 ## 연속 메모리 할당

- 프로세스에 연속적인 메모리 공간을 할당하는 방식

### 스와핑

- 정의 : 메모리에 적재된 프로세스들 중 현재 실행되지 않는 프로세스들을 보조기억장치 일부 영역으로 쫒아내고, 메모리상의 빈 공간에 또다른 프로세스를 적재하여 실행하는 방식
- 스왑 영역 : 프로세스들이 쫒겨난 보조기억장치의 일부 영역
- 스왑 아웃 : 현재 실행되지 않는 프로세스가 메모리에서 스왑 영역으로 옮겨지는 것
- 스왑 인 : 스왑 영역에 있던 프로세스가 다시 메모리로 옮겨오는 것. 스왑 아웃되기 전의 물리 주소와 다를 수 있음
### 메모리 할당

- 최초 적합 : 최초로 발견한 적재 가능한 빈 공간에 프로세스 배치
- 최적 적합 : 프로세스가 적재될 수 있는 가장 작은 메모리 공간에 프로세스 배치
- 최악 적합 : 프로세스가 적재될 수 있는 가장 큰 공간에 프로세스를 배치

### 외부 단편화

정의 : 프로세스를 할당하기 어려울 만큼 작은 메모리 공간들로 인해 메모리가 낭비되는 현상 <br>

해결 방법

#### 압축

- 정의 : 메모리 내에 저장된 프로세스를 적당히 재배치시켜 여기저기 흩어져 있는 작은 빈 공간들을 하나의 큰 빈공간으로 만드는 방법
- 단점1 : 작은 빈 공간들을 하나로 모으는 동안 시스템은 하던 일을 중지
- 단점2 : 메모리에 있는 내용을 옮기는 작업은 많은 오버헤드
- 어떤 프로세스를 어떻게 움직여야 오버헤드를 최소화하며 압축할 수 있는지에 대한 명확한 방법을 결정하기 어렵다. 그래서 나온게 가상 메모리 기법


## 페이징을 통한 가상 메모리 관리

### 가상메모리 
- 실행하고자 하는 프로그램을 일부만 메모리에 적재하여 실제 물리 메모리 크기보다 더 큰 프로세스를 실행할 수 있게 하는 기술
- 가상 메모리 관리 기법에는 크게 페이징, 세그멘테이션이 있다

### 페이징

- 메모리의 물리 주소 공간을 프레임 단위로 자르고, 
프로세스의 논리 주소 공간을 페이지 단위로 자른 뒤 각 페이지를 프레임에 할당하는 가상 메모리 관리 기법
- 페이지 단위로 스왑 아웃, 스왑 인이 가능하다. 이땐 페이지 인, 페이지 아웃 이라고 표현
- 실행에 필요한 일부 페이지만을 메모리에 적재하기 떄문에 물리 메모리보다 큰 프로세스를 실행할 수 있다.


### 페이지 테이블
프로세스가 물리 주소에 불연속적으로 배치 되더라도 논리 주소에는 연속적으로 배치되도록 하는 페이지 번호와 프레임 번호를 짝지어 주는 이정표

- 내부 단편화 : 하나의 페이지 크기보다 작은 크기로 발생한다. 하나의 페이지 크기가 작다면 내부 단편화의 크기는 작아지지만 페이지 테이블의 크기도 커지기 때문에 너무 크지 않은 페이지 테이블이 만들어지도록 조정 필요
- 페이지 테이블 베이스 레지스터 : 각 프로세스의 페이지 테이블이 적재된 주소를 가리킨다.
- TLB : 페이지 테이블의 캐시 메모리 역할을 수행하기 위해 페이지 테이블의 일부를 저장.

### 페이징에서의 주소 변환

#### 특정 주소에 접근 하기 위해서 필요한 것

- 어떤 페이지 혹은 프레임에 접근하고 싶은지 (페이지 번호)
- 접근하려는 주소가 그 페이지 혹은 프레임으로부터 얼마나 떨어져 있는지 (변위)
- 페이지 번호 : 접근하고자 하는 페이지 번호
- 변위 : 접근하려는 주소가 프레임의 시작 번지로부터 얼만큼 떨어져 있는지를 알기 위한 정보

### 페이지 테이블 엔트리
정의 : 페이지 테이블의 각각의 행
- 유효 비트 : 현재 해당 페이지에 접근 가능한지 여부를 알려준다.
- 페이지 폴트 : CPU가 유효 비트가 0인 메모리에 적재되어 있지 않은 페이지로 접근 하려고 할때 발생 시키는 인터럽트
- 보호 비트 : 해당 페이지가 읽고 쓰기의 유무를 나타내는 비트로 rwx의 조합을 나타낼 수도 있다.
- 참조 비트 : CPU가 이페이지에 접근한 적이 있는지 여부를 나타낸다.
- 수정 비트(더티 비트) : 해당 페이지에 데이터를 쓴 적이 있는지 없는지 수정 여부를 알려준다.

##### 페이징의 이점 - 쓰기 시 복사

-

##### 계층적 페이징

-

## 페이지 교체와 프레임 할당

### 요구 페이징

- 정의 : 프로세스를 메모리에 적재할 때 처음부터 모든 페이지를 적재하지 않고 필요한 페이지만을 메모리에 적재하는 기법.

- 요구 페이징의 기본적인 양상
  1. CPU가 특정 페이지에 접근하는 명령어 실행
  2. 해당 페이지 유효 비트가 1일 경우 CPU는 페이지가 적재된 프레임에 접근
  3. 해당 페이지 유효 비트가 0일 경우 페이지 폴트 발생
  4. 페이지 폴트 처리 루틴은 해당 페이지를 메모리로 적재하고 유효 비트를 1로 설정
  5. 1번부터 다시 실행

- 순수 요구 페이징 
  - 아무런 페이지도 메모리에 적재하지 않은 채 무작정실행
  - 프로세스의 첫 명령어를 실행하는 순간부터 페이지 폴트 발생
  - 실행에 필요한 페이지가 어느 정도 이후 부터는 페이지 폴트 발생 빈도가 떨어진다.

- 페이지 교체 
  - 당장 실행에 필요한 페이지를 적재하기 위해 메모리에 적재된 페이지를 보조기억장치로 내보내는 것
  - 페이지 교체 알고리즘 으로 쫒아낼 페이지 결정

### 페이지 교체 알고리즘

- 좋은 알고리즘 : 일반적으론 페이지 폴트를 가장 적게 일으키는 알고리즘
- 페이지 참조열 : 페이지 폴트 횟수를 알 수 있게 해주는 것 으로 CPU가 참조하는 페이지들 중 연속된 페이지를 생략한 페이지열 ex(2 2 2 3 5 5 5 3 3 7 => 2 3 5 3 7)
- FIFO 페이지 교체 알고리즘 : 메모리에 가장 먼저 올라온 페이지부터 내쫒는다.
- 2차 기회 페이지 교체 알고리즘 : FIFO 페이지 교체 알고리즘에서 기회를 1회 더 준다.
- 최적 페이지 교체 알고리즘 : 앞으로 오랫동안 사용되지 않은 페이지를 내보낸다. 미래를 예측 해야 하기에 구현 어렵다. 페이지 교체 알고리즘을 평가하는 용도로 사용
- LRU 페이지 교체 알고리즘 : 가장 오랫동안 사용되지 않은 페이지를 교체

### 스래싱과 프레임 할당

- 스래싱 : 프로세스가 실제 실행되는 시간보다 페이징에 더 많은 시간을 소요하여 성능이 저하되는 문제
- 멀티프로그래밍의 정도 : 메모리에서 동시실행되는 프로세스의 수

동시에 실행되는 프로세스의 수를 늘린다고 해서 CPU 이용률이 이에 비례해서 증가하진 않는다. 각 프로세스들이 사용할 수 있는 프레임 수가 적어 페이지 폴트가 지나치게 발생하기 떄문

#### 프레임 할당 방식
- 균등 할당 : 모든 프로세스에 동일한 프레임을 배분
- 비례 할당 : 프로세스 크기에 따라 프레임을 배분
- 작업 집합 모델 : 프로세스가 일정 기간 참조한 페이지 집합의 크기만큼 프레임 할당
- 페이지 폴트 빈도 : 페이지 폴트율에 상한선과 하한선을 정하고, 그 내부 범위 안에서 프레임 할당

----------------

# Work task
Repeat the whole of the data above exactly, keeping every word.

# Result
 ## 연속 메모리 할당

- 프로세스에 연속적인 메모리 공간을 할당하는 방식

### 스와핑

- 정의 : 메모리에 적재된 프로세스들 중 현재 실행되지 않는 프로세스들을 보조기억장치 일부 영역으로 쫒아내고, 메모리상의 빈 공간에 또다른 프로세스를 적재하여 실행하는 방식
- 스왑 영역 : 프로세스들이 쫒겨난 보조기억장치의 일부 영역
- 스왑 아웃 : 현재 실행되지 않는 프로세스가 메모리에서 스왑 영역으로 옮겨지는 것
- 스왑 인 : 스왑 영역에 있던 프로세스가 다시 메모리로 옮겨오는 것. 스왑 아웃되기 전의 물리 주소와 다를 수 있음
### 메모리 할당

- 최초 적합 : 최초로 발견한 적재 가능한 빈 공간에 프로세스 배치
- 최적 적합 : 프로세스가 적재될 수 있는 가장 작은 메모리 공간에 프로세스 배치
- 최악 적합 : 프로세스가 적재될 수 있는 가장 큰 공간에 프로세스를 배치

### 외부 단편화

정의 : 프로세스를 할당하기 어려울 만큼 작은 메모리 공간들로 인해 메모리가 낭비되는 현상 <br>

해결 방법

#### 압축

- 정의 : 메모리 내에 저장된 프로세스를 적당히 재배치시켜 여기저기 흩어져 있는 작은 빈 공간들을 하나의 큰 빈공간으로 만드는 방법
- 단점1 : 작은 빈 공간들을 하나로 모으는 동안 시스템은 하던 일을 중지
- 단점2 : 메모리에 있는 내용을 옮기는 작업은 많은 오버헤드
- 어떤 프로세스를 어떻게 움직여야 오버헤드를 최소화하며 압축할 수 있는지에 대한 명확한 방법을 결정하기 어렵다. 그래서 나온게 가상 메모리 기법


## 페이징을 통한 가상 메모리 관리

### 가상메모리 
- 실행하고자 하는 프로그램을 일부만 메모리에 적재하여 실제 물리 메모리 크기보다 더 큰 프로세스를 실행할 수 있게 하는 기술
- 가상 메모리 관리 기법에는 크게 페이징, 세그멘테이션이 있다

### 페이징

- 메모리의 물리 주소 공간을 프레임 단위로 자르고, 
프로세스의 논리 주소 공간을 페이지 단위로 자른 뒤 각 페이지를 프레임에 할당하는 가상 메모리 관리 기법
- 페이지 단위로 스왑 아웃, 스왑 인이 가능하다. 이땐 페이지 인, 페이지 아웃 이라고 표현
- 실행에 필요한 일부 페이지만을 메모리에 적재하기 떄문에 물리 메모리보다 큰 프로세스를 실행할 수 있다.


### 페이지 테이블
프로세스가 물리 주소에 불연속적으로 배치 되더라도 논리 주소에는 연속적으로 배치되도록 하는 페이지 번호와 프레임 번호를 짝지어 주는 이정표

- 내부 단편화 : 하나의 페이지 크기보다 작은 크기로 발생한다. 하나의 페이지 크기가 작다면 내부 단편화의 크기는 작아지지만 페이지 테이블의 크기도 커지기 때문에 너무 크지 않은 페이지 테이블이 만들어지도록 조정 필요
- 페이지 테이블 베이스 레지스터 : 각 프로세스의 페이지 테이블이 적재된 주소를 가리킨다.
- TLB : 페이지 테이블의 캐시 메모리 역할을 수행하기 위해 페이지 테이블의 일부를 저장.

### 페이징에서의 주소 변환

#### 특정 주소에 접근 하기 위해서 필요한 것

- 어떤 페이지 혹은 프레임에 접근하고 싶은지 (페이지 번호)
- 접근하려는 주소가 그 페이지 혹은 프레임으로부터 얼마나 떨어져 있는지 (변위)
- 페이지 번호 : 접근하고자 하는 페이지 번호
- 변위 : 접근하려는 주소가 프레임의 시작 번지로부터 얼만큼 떨어져 있는지를 알기 위한 정보

### 페이지 테이블 엔트리
정의 : 페이지 테이블의 각각의 행
- 유효 비트 : 현재 해당 페이지에 접근 가능한지 여부를 알려준다.
- 페이지 폴트 : CPU가 유효 비트가 0인 메모리에 적재되어 있지 않은 페이지로 접근 하려고 할때 발생 시키는 인터럽트
- 보호 비트 : 해당 페이지가 읽고 쓰기의 유무를 나타내는 비트로 rwx의 조합을 나타낼 수도 있다.
- 참조 비트 : CPU가 이페이지에 접근한 적이 있는지 여부를 나타낸다.
- 수정 비트(더티 비트) : 해당 페이지에 데이터를 쓴 적이 있는지 없는지 수정 여부를 알려준다.

##### 페이징의 이점 - 쓰기 시 복사

-

##### 계층적 페이징

-

## 페이지 교체와 프레임 할당

### 요구 페이징

- 정의 : 프로세스를 메모리에 적재할 때 처음부터 모든 페이지를 적재하지 않고 필요한 페이지만을 메모리에 적재하는 기법.

- 요구 페이징의 기본적인 양상
  1. CPU가 특정 페이지에 접근하는 명령어 실행
  2. 해당 페이지 유효 비트가 1일 경우 CPU는 페이지가 적재된 프레임에 접근
  3. 해당 페이지 유효 비트가 0일 경우 페이지 폴트 발생
  4. 페이지 폴트 처리 루틴은 해당 페이지를 메모리로 적재하고 유효 비트를 1로 설정
  5. 1번부터 다시 실행

- 순수 요구 페이징 
  - 아무런 페이지도 메모리에 적재하지 않은 채 무작정실행
  - 프로세스의 첫 명령어를 실행하는 순간부터 페이지 폴트 발생
  - 실행에 필요한 페이지가 어느 정도 이후 부터는 페이지 폴트 발생 빈도가 떨어진다.

- 페이지 교체 
  - 당장 실행에 필요한 페이지를 적재하기 위해 메모리에 적재된 페이지를 보조기억장치로 내보내는 것
  - 페이지 교체 알고리즘 으로 쫒아낼 페이지 결정

### 페이지 교체 알고리즘

- 좋은 알고리즘 : 일반적으론 페이지 폴트를 가장 적게 일으키는 알고리즘
- 페이지 참조열 : 페이지 폴트 횟수를 알 수 있게 해주는 것 으로 CPU가 참조하는 페이지들 중 연속된 페이지를 생략한 페이지열 ex(2 2 2 3 5 5 5 3 3 7 => 2 3 5 3 7)
- FIFO 페이지 교체 알고리즘 : 메모리에 가장 먼저 올라온 페이지부터 내쫒는다.
- 2차 기회 페이지 교체 알고리즘 : FIFO 페이지 교체 알고리즘에서 기회를 1회 더 준다.
- 최적 페이지 교체 알고리즘 : 앞으로 오랫동안 사용되지 않은 페이지를 내보낸다. 미래를 예측 해야 하기에 구현 어렵다. 페이지 교체 알고리즘을 평가하는 용도로 사용
- LRU 페이지 교체 알고리즘 : 가장 오랫동안 사용되지 않은 페이지를 교체

### 스래싱과 프레임 할당

- 스래싱 : 프로세스가 실제 실행되는 시간보다 페이징에 더 많은 시간을 소요하여 성능이 저하되는 문제
- 멀티프로그래밍의 정도 : 메모리에서 동시실행되는 프로세스의 수

동시에 실행되는 프로세스의 수를 늘린다고 해서 CPU 이용률이 이에 비례해서 증가하진 않는다. 각 프로세스들이 사용할 수 있는 프레임 수가 적어 페이지 폴트가 지나치게 발생하기 떄문

#### 프레임 할당 방식
- 균등 할당 : 모든 프로세스에 동일한 프레임을 배분
- 비례 할당 : 프로세스 크기에 따라 프레임을 배분
- 작업 집합 모델 : 프로세스가 일정 기간 참조한 페이지 집합의 크기만큼 프레임 할당
- 페이지 폴트 빈도 : 페이지 폴트율에 상한선과 하한선을 정하고, 그 내부 범위 안에서 프레임 할당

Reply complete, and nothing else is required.